This procedure is deterministic and produces byte-identical offsets across implementations.
22.3 Canonical Document Serialization
A canonical serialization of a semantic model produces a single, deterministic TEL text representation. Canonical serialization is defined only for documents that carry a schema — i.e. those whose semantic model exists. An untyped document (§8.2) has no semantic model and therefore no canonical form; its presentation model is its only stable representation.

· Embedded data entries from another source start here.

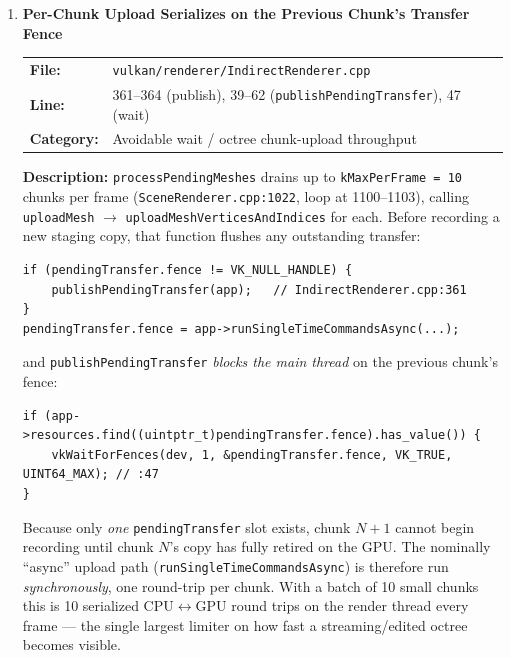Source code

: \documentclass[a4paper,12pt]{article}
\newcommand{\severitybox}[2]{%
  \colorbox{#1}{\makebox[2.5cm][c]{\textcolor{white}{\textbf{#2}}}}%
}
\begin{document}
\begin{enumerate}[leftmargin=*]

\item[\textbf{[S1]}] \textbf{Per-Chunk Upload Serializes on the Previous Chunk's Transfer Fence}
  \hfill \severitybox{highcolor}{HIGH}

  \begin{tabular}{ll}
    \textbf{File:} & \texttt{vulkan/renderer/IndirectRenderer.cpp} \\
    \textbf{Line:} & 361--364 (publish), 39--62 (\texttt{publishPendingTransfer}), 47 (wait) \\
    \textbf{Category:} & Avoidable wait / octree chunk-upload throughput \\
  \end{tabular}

  \textbf{Description:}
  \texttt{processPendingMeshes} drains up to \texttt{kMaxPerFrame = 10} chunks
  per frame (\texttt{SceneRenderer.cpp:1022}, loop at 1100--1103), calling
  \texttt{uploadMesh} $\rightarrow$ \texttt{uploadMeshVerticesAndIndices} for
  each. Before recording a new staging copy, that function flushes any
  outstanding transfer:

\begin{lstlisting}
if (pendingTransfer.fence != VK_NULL_HANDLE) {
    publishPendingTransfer(app);   // IndirectRenderer.cpp:361
}
pendingTransfer.fence = app->runSingleTimeCommandsAsync(...);
\end{lstlisting}

  and \texttt{publishPendingTransfer} \emph{blocks the main thread} on the
  previous chunk's fence:

\begin{lstlisting}
if (app->resources.find((uintptr_t)pendingTransfer.fence).has_value()) {
    vkWaitForFences(dev, 1, &pendingTransfer.fence, VK_TRUE, UINT64_MAX); // :47
}
\end{lstlisting}

  Because only \emph{one} \texttt{pendingTransfer} slot exists, chunk $N+1$
  cannot begin recording until chunk $N$'s copy has fully retired on the GPU.
  The nominally ``async'' upload path (\texttt{runSingleTimeCommandsAsync}) is
  therefore run \emph{synchronously}, one round-trip per chunk. With a batch of
  10 small chunks this is 10 serialized CPU$\leftrightarrow$GPU round trips on
  the render thread every frame — the single largest limiter on how fast a
  streaming/edited octree becomes visible.


\end{enumerate}
\end{document}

Canonical serialization follows the same conventions as the construct operation
(§22.2) for individual compounds, extended to the entire document:
-
The document margin is zero.
-
No interpreter directive is included.
-
A pragma line is included, specifying the TEL version of the serializer and the schema identifier. The sigil is not specified in the pragma (the default
#is used). -
When the schema is identified by both a URL and a signature (as a URL with a fragment, per §8.1), canonical serialization emits the bare BASE-256-encoded signature alone — the URL component is omitted. The signature is content-addressed and stable across resolver changes; a URL is a presentation-layer convenience that does not affect the semantic model. When the schema is identified only by URL (no signature was available at serialization time), the URL is emitted verbatim.
-
No comments or remarks are included anywhere in the document.
-
No tabulation lines are included; all compounds are serialized as ordinary (non-tabulated) lines.
-
No blank lines appear between children at any level.
-
The root node has no inline atoms (the document root is a virtual struct with no atom positions), so every root-level member is serialized as a compound child.
-
At every non-root level, the atom form escalation algorithm is applied to each Scalar value, using the atom-form safety predicates defined in §22.2:
- Inline atom — used if the value is inline-safe.

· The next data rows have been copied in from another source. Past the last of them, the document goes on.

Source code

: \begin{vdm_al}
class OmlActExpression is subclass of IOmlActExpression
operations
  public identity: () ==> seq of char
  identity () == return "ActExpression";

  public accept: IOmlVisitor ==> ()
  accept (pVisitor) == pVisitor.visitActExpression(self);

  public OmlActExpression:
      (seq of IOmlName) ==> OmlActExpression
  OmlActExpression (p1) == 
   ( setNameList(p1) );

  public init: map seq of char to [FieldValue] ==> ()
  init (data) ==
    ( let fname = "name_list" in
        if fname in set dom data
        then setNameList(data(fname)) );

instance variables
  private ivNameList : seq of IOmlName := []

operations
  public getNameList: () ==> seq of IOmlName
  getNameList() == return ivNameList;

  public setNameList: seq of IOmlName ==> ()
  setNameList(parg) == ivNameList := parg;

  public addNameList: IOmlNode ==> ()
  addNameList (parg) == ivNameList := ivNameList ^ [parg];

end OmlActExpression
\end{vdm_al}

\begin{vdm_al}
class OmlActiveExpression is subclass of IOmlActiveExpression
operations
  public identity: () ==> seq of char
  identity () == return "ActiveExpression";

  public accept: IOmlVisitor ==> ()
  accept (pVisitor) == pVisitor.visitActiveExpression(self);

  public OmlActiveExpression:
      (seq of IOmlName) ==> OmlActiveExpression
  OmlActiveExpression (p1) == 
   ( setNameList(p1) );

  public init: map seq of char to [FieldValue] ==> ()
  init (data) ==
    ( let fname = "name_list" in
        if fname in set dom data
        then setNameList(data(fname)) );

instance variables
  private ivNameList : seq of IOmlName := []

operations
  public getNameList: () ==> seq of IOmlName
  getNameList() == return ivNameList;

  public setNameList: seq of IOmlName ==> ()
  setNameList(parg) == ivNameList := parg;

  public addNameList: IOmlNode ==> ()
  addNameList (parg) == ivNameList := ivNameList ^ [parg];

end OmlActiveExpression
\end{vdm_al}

- Source atom — used if the value is not inline-safe but is source-safe.
- Literal atom — used in every other case, with a delimiter chosen so the value is literal-safe with respect to it (see the dash-extension rule below).
The first form in the order inline → source → literal whose safety predicate the value satisfies determines the form; forms further down the list are not consulted. This makes the choice deterministic across implementations even when a value would technically be representable in more than one form.
-
Each inline atom whose value contains a
U+0020SPACE uses two preceding spaces (a hard-space run,precedingSpaces = 2) so the parser keeps the value's soft spaces as content (§10.3); an inline atom whose value contains no space uses a single preceding space (precedingSpaces = 1). -
Each compound child is indented by one level (two spaces) relative to its parent.
-
Literal atoms use the delimiter
---unless the payload contains that string as a line. In that case, the delimiter is lengthened by one-at a time (----,-----, …) until the delimiter no longer appears as a line in the payload. This dash-extension algorithm is normative for canonical serialization; it is what makes property P3 (canonical determinism) hold for payloads that contain---. -
Line endings use LF mode.
Two documents with identical semantic models, serialized canonically by the same version of the specification, MUST produce identical text output.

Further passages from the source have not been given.